Key features include:

• The HCAd vector is much more efficient at delivering genes into cells compared to many other gene therapies that rely on adenovirus associated virus, or AAV, vectors. As a result, the desired effect can be achieved with much smaller doses.
• The vector used in the HCAd platform can carry up to 30,000 base pairs of DNA, which enables gene therapy with multiple or larger genes compared to AAV vectors.
• Genetic medicines based on the HCAd platform can be administered locally and have the potential for redosing at therapeutically appropriate intervals.
• Lower dose levels and efficient delivery of genes into cells means that thousands of doses can be produced in a single batch. As a result, therapies built on the HCAd platform are expected to have a commercially attractive and viable cost of goods profile.

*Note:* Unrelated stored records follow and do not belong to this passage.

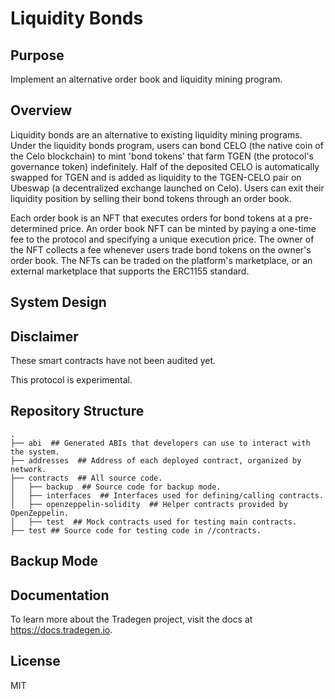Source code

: # Liquidity Bonds

## Purpose

Implement an alternative order book and liquidity mining program.

## Overview

Liquidity bonds are an alternative to existing liquidity mining programs. Under the liquidity bonds program, users can bond CELO (the native coin of the Celo blockchain) to mint 'bond tokens' that farm TGEN (the protocol's governance token) indefinitely. Half of the deposited CELO is automatically swapped for TGEN and is added as liquidity to the TGEN-CELO pair on Ubeswap (a decentralized exchange launched on Celo). Users can exit their liquidity position by selling their bond tokens through an order book.

Each order book is an NFT that executes orders for bond tokens at a pre-determined price. An order book NFT can be minted by paying a one-time fee to the protocol and specifying a unique execution price. The owner of the NFT collects a fee whenever users trade bond tokens on the owner's order book. The NFTs can be traded on the platform's marketplace, or an external marketplace that supports the ERC1155 standard.

## System Design



## Disclaimer

These smart contracts have not been audited yet.

This protocol is experimental.

## Repository Structure

```
.
├── abi  ## Generated ABIs that developers can use to interact with the system.
├── addresses  ## Address of each deployed contract, organized by network.
├── contracts  ## All source code.
│   ├── backup  ## Source code for backup mode.
│   ├── interfaces  ## Interfaces used for defining/calling contracts.
│   ├── openzeppelin-solidity  ## Helper contracts provided by OpenZeppelin.
│   ├── test  ## Mock contracts used for testing main contracts.
├── test ## Source code for testing code in //contracts.
```

## Backup Mode



## Documentation

To learn more about the Tradegen project, visit the docs at https://docs.tradegen.io.

## License

MIT
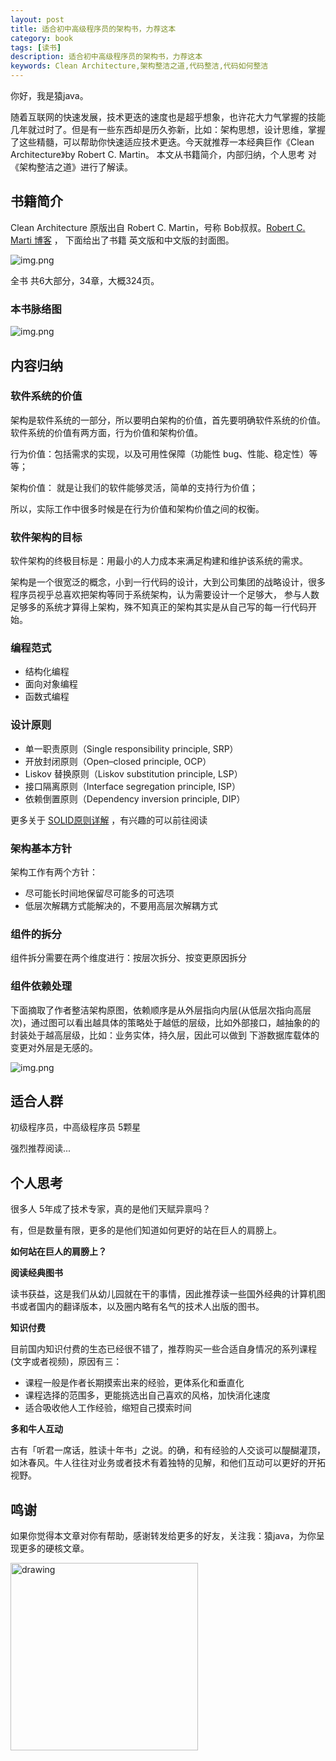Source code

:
 ```yaml
---
layout: post
title: 适合初中高级程序员的架构书，力荐这本
category: book
tags: [读书]
description: 适合初中高级程序员的架构书，力荐这本
keywords: Clean Architecture,架构整洁之道,代码整洁,代码如何整洁
---
```


你好，我是猿java。

随着互联网的快速发展，技术更迭的速度也是超乎想象，也许花大力气掌握的技能几年就过时了。但是有一些东西却是历久弥新，比如：架构思想，设计思维，掌握了这些精髓，可以帮助你快速适应技术更迭。今天就推荐一本经典巨作《Clean Architecture》by Robert C. Martin。
本文从书籍简介，内部归纳，个人思考 对《架构整洁之道》进行了解读。


## 书籍简介

Clean Architecture 原版出自 Robert C. Martin，号称 Bob叔叔。[Robert C. Marti 博客](https://blog.cleancoder.com/uncle-bob/2012/08/13/the-clean-architecture.html) ，
下面给出了书籍 英文版和中文版的封面图。

![img.png](https://yuanjava.cn/assets/md/book/clean-arch.png)

全书 共6大部分，34章，大概324页。

### 本书脉络图

![img.png](https://yuanjava.cn/assets/md/book/clean-architecture.png)


## 内容归纳

### 软件系统的价值

架构是软件系统的一部分，所以要明白架构的价值，首先要明确软件系统的价值。软件系统的价值有两方面，行为价值和架构价值。

行为价值：包括需求的实现，以及可用性保障（功能性 bug、性能、稳定性）等等；

架构价值： 就是让我们的软件能够灵活，简单的支持行为价值；

所以，实际工作中很多时候是在行为价值和架构价值之间的权衡。

### 软件架构的目标

软件架构的终极目标是：用最小的人力成本来满足构建和维护该系统的需求。

架构是一个很宽泛的概念，小到一行代码的设计，大到公司集团的战略设计，很多程序员视乎总喜欢把架构等同于系统架构，认为需要设计一个足够大，
参与人数足够多的系统才算得上架构，殊不知真正的架构其实是从自己写的每一行代码开始。

### 编程范式

- 结构化编程
- 面向对象编程
- 函数式编程


### 设计原则

- 单一职责原则（Single responsibility principle, SRP）
- 开放封闭原则（Open–closed principle, OCP）
- Liskov 替换原则（Liskov substitution principle, LSP）
- 接口隔离原则（Interface segregation principle, ISP）
- 依赖倒置原则（Dependency inversion principle, DIP）

更多关于 [SOLID原则详解](https://www.yuanjava.cn/tags/solid/) ，有兴趣的可以前往阅读


### 架构基本方针

架构工作有两个方针：

- 尽可能长时间地保留尽可能多的可选项
- 低层次解耦方式能解决的，不要用高层次解耦方式

### 组件的拆分

组件拆分需要在两个维度进行：按层次拆分、按变更原因拆分

### 组件依赖处理

下面摘取了作者整洁架构原图，依赖顺序是从外层指向内层(从低层次指向高层次)，通过图可以看出越具体的策略处于越低的层级，比如外部接口，越抽象的的封装处于越高层级，比如：业务实体，持久层，因此可以做到
下游数据库载体的变更对外层是无感的。

![img.png](https://yuanjava.cn/assets/md/framework/relay.jpeg)



## 适合人群

初级程序员，中高级程序员  5颗星

强烈推荐阅读...

## 个人思考

很多人 5年成了技术专家，真的是他们天赋异禀吗？

有，但是数量有限，更多的是他们知道如何更好的站在巨人的肩膀上。

**如何站在巨人的肩膀上？**

**阅读经典图书**

读书获益，这是我们从幼儿园就在干的事情，因此推荐读一些国外经典的计算机图书或者国内的翻译版本，以及圈内略有名气的技术人出版的图书。

**知识付费**

目前国内知识付费的生态已经很不错了，推荐购买一些合适自身情况的系列课程(文字或者视频)，原因有三：
- 课程一般是作者长期摸索出来的经验，更体系化和垂直化
- 课程选择的范围多，更能挑选出自己喜欢的风格，加快消化速度
- 适合吸收他人工作经验，缩短自己摸索时间

**多和牛人互动**

古有「听君一席话，胜读十年书」之说。的确，和有经验的人交谈可以醍醐灌顶，如沐春风。牛人往往对业务或者技术有着独特的见解，和他们互动可以更好的开拓视野。



## 鸣谢
如果你觉得本文章对你有帮助，感谢转发给更多的好友，关注我：猿java，为你呈现更多的硬核文章。

<img src="https://yuanjava.cn/assets/img/pub.jpg" alt="drawing" style="width:300px;"/>

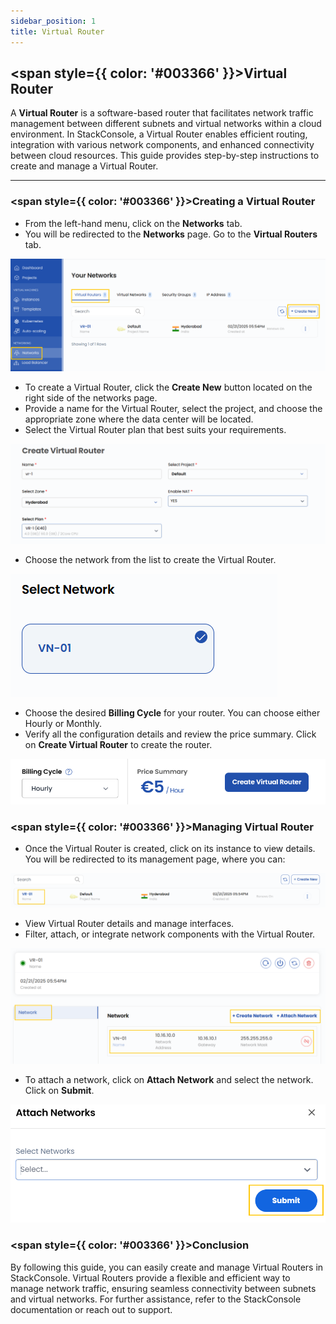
```yaml
---
sidebar_position: 1
title: Virtual Router
---
```


## <span style={{ color: '#003366' }}>Virtual Router</span>

A **Virtual Router** is a software-based router that facilitates network traffic management between different subnets and virtual networks within a cloud environment. In StackConsole, a Virtual Router enables efficient routing, integration with various network components, and enhanced connectivity between cloud resources. This guide provides step-by-step instructions to create and manage a Virtual Router.

-------

### <span style={{ color: '#003366' }}>Creating a Virtual Router</span>

- From the left-hand menu, click on the **Networks** tab.
- You will be redirected to the **Networks** page. Go to the **Virtual Routers** tab.

![Virtual Routers Tab](images/vr_1.png)

- To create a Virtual Router, click the **Create New** button located on the right side of the networks page.
- Provide a name for the Virtual Router, select the project, and choose the appropriate zone where the data center will be located.
- Select the Virtual Router plan that best suits your requirements.

![Virtual Router Configuration](images/vr_2.png)

- Choose the network from the list to create the Virtual Router.

![Choose Network](images/vr_3.png)

- Choose the desired **Billing Cycle** for your router. You can choose either Hourly or Monthly.
- Verify all the configuration details and review the price summary. Click on **Create Virtual Router** to create the router.

![Create Virtual Router](images/vr_4.png)

### <span style={{ color: '#003366' }}>Managing Virtual Router</span>

- Once the Virtual Router is created, click on its instance to view details. You will be redirected to its management page, where you can:

![Virtual Router Details](images/vr_5.png)

- View Virtual Router details and manage interfaces.
- Filter, attach, or integrate network components with the Virtual Router.

![Manage Interfaces](images/vr_6.png)

- To attach a network, click on **Attach Network** and select the network. Click on **Submit**.

![Attach Network](images/vr_7.png)

### <span style={{ color: '#003366' }}>Conclusion</span>

By following this guide, you can easily create and manage Virtual Routers in StackConsole. Virtual Routers provide a flexible and efficient way to manage network traffic, ensuring seamless connectivity between subnets and virtual networks. For further assistance, refer to the StackConsole documentation or reach out to support.
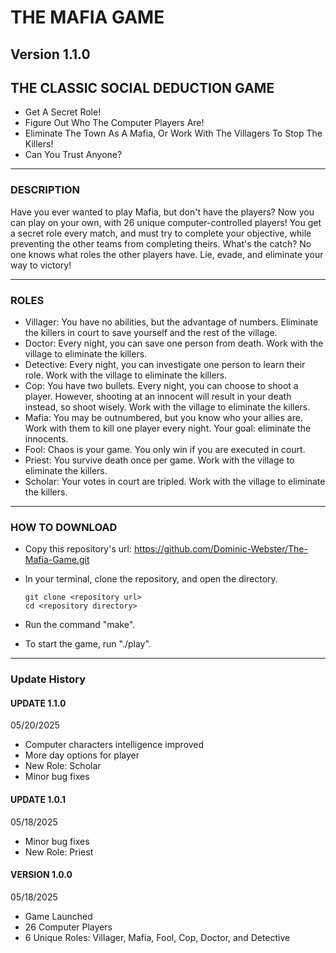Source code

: # THE MAFIA GAME
## Version 1.1.0

## THE CLASSIC SOCIAL DEDUCTION GAME

- Get A Secret Role!
- Figure Out Who The Computer Players Are!
- Eliminate The Town As A Mafia, Or Work With The Villagers To Stop The Killers!
- Can You Trust Anyone?

---

### DESCRIPTION

Have you ever wanted to play Mafia, but don't have the players?
Now you can play on your own, with 26 unique computer-controlled players!
You get a secret role every match, and must try to complete your objective, while preventing the other teams from completing theirs.
What's the catch? No one knows what roles the other players have.
Lie, evade, and eliminate your way to victory!

---

### ROLES

- Villager: You have no abilities, but the advantage of numbers. Eliminate the killers in court to save yourself and the rest of the village.
- Doctor: Every night, you can save one person from death. Work with the village to eliminate the killers.
- Detective: Every night, you can investigate one person to learn their role. Work with the village to eliminate the killers.
- Cop: You have two bullets. Every night, you can choose to shoot a player. However, shooting at an innocent will result in your death instead, so shoot wisely. Work with the village to eliminate the killers.
- Mafia: You may be outnumbered, but you know who your allies are. Work with them to kill one player every night. Your goal: eliminate the innocents.
- Fool: Chaos is your game. You only win if you are executed in court.
- Priest: You survive death once per game. Work with the village to eliminate the killers.
- Scholar: Your votes in court are tripled. Work with the village to eliminate the killers.

---

### HOW TO DOWNLOAD

- Copy this repository's url: https://github.com/Dominic-Webster/The-Mafia-Game.git
- In your terminal, clone the repository, and open the directory.

    ```console
    git clone <repository url>
    cd <repository directory>
    ```

- Run the command "make".
- To start the game, run "./play".

---

### Update History

#### UPDATE 1.1.0
05/20/2025
- Computer characters intelligence improved
- More day options for player
- New Role: Scholar
- Minor bug fixes

#### UPDATE 1.0.1
05/18/2025
- Minor bug fixes
- New Role: Priest

#### VERSION 1.0.0
05/18/2025
- Game Launched
- 26 Computer Players
- 6 Unique Roles: Villager, Mafia, Fool, Cop, Doctor, and Detective

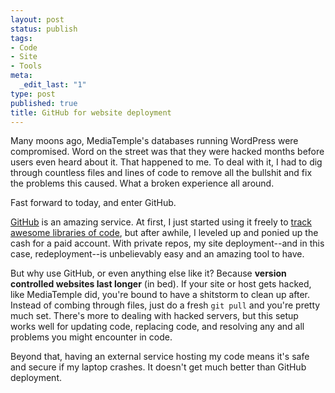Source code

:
 ```yaml
--- 
layout: post
status: publish
tags: 
- Code
- Site
- Tools
meta: 
  _edit_last: "1"
type: post
published: true
title: GitHub for website deployment
---
```

Many moons ago, MediaTemple's databases running WordPress were compromised. Word on the street was that they were hacked months before users even heard about it. That happened to me. To deal with it, I had to dig through countless files and lines of code to remove all the bullshit and fix the problems this caused. What a broken experience all around.

Fast forward to today, and enter GitHub.

[GitHub](https://github.com/) is an amazing service. At first, I just started using it freely to [track awesome libraries of code](http://www.markdotto.com/2010/12/18/track-awesome-code-snippets-with-github/), but after awhile, I leveled up and ponied up the cash for a paid account. With private repos, my site deployment--and in this case, redeployment--is unbelievably easy and an amazing tool to have.

But why use GitHub, or even anything else like it? Because **version controlled websites last longer** (in bed). If your site or host gets hacked, like MediaTemple did, you're bound to have a shitstorm to clean up after. Instead of combing through files, just do a fresh `git pull` and you're pretty much set. There's more to dealing with hacked servers, but this setup works well for updating code, replacing code, and resolving any and all problems you might encounter in code.

Beyond that, having an external service hosting my code means it's safe and secure if my laptop crashes. It doesn't get much better than GitHub deployment.
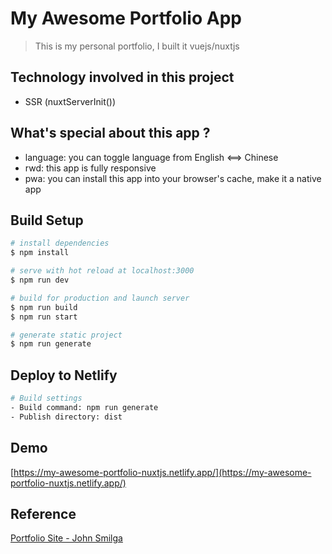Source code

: # My Awesome Portfolio App

> This is my personal portfolio, I built it vuejs/nuxtjs

## Technology involved in this project
- SSR (nuxtServerInit())

## What's special about this app ?
- language: you can toggle language from English <==> Chinese
- rwd: this app is fully responsive
- pwa: you can install this app into your browser's cache, make it a native app

## Build Setup

```bash
# install dependencies
$ npm install

# serve with hot reload at localhost:3000
$ npm run dev

# build for production and launch server
$ npm run build
$ npm run start

# generate static project
$ npm run generate
```

## Deploy to Netlify
```bash
# Build settings
- Build command: npm run generate
- Publish directory: dist
```

## Demo
[https://my-awesome-portfolio-nuxtjs.netlify.app/](https://my-awesome-portfolio-nuxtjs.netlify.app/)

## Reference
[Portfolio Site - John Smilga](https://html-css-portfolio-css-grid-project.netlify.app/)
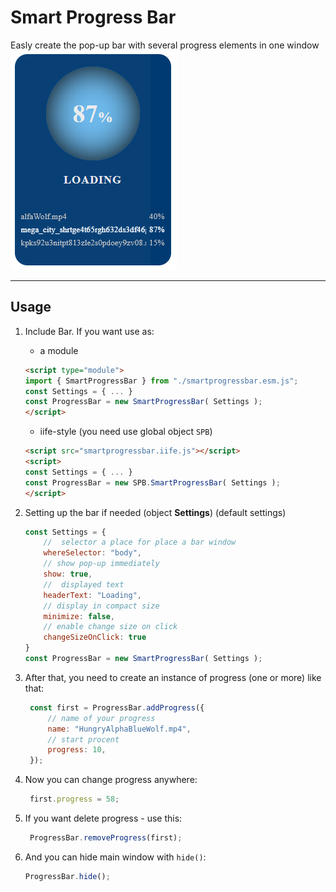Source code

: # Smart Progress Bar
Easly create the pop-up bar with several progress elements in one window
![alt-текст](https://github.com/GaronCode/smart-progress-bar/blob/217bc7d59539d806ed4933deac4648d3037a73ae/docs/img/preview.png?raw=true "Текст заголовка логотипа 1")
***
## Usage
1. Include Bar.
    If you want use as:
   -  a module
    ```html
    <script type="module">
    import { SmartProgressBar } from "./smartprogressbar.esm.js";
    const Settings = { ... }
    const ProgressBar = new SmartProgressBar( Settings );
    </script>
    ```
    - iife-style (you need use global object `SPB`)
    ```html
    <script src="smartprogressbar.iife.js"></script>
    <script>
    const Settings = { ... }
    const ProgressBar = new SPB.SmartProgressBar( Settings );
    </script>
    ```
2. Setting up the bar if needed (object **Settings**)
   (default settings)
    ```js
    const Settings = {
        //  selector a place for place a bar window
        whereSelector: "body", 
        // show pop-up immediately
        show: true, 
        //  displayed text
        headerText: "Loading",
        // display in compact size
        minimize: false,
        // enable change size on click
        changeSizeOnClick: true
    }
    const ProgressBar = new SmartProgressBar( Settings );
    ```

3. After that, you need to create an instance of progress (one or more) like that:
   ```js
    const first = ProgressBar.addProgress({
        // name of your progress
        name: "HungryAlphaBlueWolf.mp4",
        // start procent
        progress: 10,
    });
   ```
4. Now you can change progress anywhere:
   ```js
    first.progress = 58;
   ```
5. If you want delete progress - use this:
   ```js
    ProgressBar.removeProgress(first);
    ```
6. And you can hide main window with `hide()`:
   ```js
   ProgressBar.hide();
   ```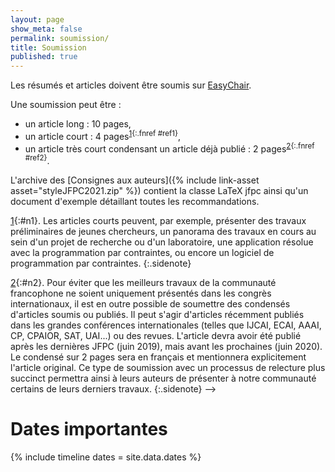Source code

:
 ```yaml
---
layout: page
show_meta: false
permalink: soumission/
title: Soumission 
published: true
---
```


<!--L'appel à communications est [ici](http://www.wikicfp.com/cfp/servlet/event.showcfp?eventid=99297). -->

Les résumés et articles doivent être soumis sur [EasyChair](https://easychair.org/conferences/?conf=jfpc2021).

Une soumission peut être :

- un article long : 10 pages,
- un article court : 4 pages<sup>[1](#n1){:.fnref #ref1}</sup>,
- un article très court condensant un article déjà publié : 2 pages<sup>[2](#n2){:.fnref #ref2}</sup>.

L'archive des [Consignes aux auteurs]({% include link-asset asset="styleJFPC2021.zip" %}) contient la classe LaTeX jfpc ainsi qu'un document d'exemple détaillant toutes les recommandations.

[1](#ref1){:#n1}. Les articles courts peuvent, par exemple, présenter des travaux préliminaires de jeunes chercheurs, un panorama des travaux en cours au sein d'un projet de recherche ou d'un laboratoire, une application résolue avec la programmation par contraintes, ou encore un logiciel de programmation par contraintes.
{:.sidenote}

[2](#ref2){:#n2}. Pour éviter que les meilleurs travaux de la communauté francophone ne soient uniquement présentés dans les congrès internationaux, il est en outre possible de soumettre des condensés d'articles soumis ou publiés. Il peut s'agir d'articles récemment publiés dans les grandes conférences internationales (telles que IJCAI, ECAI, AAAI, CP, CPAIOR, SAT, UAI...) ou des revues. L'article devra avoir été publié après les dernières JFPC (juin 2019), mais avant les prochaines (juin 2020). Le condensé sur 2 pages sera en français et mentionnera explicitement l'article original. Ce type de soumission avec un processus de relecture plus succinct permettra ainsi à leurs auteurs de présenter à notre communauté certains de leurs derniers travaux.
{:.sidenote}
-->

# <i class="far fa-clock" aria-hidden="true"></i> Dates importantes

{% include timeline dates = site.data.dates %}
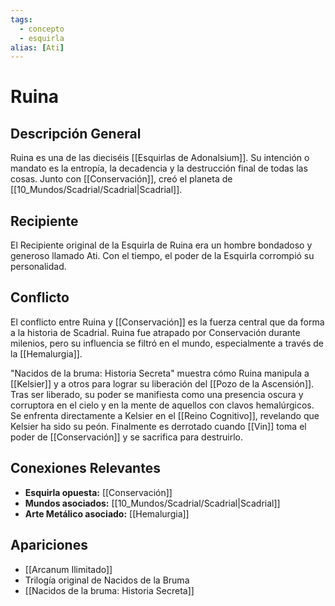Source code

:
 ```yaml
---
tags:
  - concepto
  - esquirla
alias: [Ati]
---
```


# Ruina

## Descripción General
Ruina es una de las dieciséis [[Esquirlas de Adonalsium]]. Su intención o mandato es la entropía, la decadencia y la destrucción final de todas las cosas. Junto con [[Conservación]], creó el planeta de [[10_Mundos/Scadrial/Scadrial|Scadrial]].

## Recipiente
El Recipiente original de la Esquirla de Ruina era un hombre bondadoso y generoso llamado Ati. Con el tiempo, el poder de la Esquirla corrompió su personalidad.

## Conflicto
El conflicto entre Ruina y [[Conservación]] es la fuerza central que da forma a la historia de Scadrial. Ruina fue atrapado por Conservación durante milenios, pero su influencia se filtró en el mundo, especialmente a través de la [[Hemalurgia]].

"Nacidos de la bruma: Historia Secreta" muestra cómo Ruina manipula a [[Kelsier]] y a otros para lograr su liberación del [[Pozo de la Ascensión]]. Tras ser liberado, su poder se manifiesta como una presencia oscura y corruptora en el cielo y en la mente de aquellos con clavos hemalúrgicos. Se enfrenta directamente a Kelsier en el [[Reino Cognitivo]], revelando que Kelsier ha sido su peón. Finalmente es derrotado cuando [[Vin]] toma el poder de [[Conservación]] y se sacrifica para destruirlo.

## Conexiones Relevantes
* **Esquirla opuesta:** [[Conservación]]
* **Mundos asociados:** [[10_Mundos/Scadrial/Scadrial|Scadrial]]
* **Arte Metálico asociado:** [[Hemalurgia]]

## Apariciones
* [[Arcanum Ilimitado]]
* Trilogía original de Nacidos de la Bruma
* [[Nacidos de la bruma: Historia Secreta]]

Beyond PCRX-201 and other product candidates in preclinical development, the company has identified numerous well-validated cytokines that could also be the basis for locally administered genetic therapies using the HCAd platform.

About Pacira
Pacira delivers innovative, non-opioid pain therapies to transform the lives of patients. Pacira has three commercial-stage non-opioid treatments: EXPAREL® (bupivacaine liposome injectable suspension), a long-acting local analgesic currently approved for infiltration, fascial plane block, and as an interscalene brachial plexus nerve block, an adductor canal nerve block, and a sciatic nerve block in the popliteal fossa for postsurgical pain management; ZILRETTA® (triamcinolone acetonide extended-release injectable suspension), an extended-release, intra-articular injection indicated for the management of osteoarthritis knee pain; and iovera®º, a novel, handheld device for delivering immediate, long-acting, drug-free pain control using precise, controlled doses of cold temperature to a targeted nerve. The Company is also advancing the development of PCRX-201 (enekinragene inzadenovec), a novel, locally administered gene therapy with the potential to treat large prevalent diseases like osteoarthritis. To learn more about Pacira, visit www.pacira.com.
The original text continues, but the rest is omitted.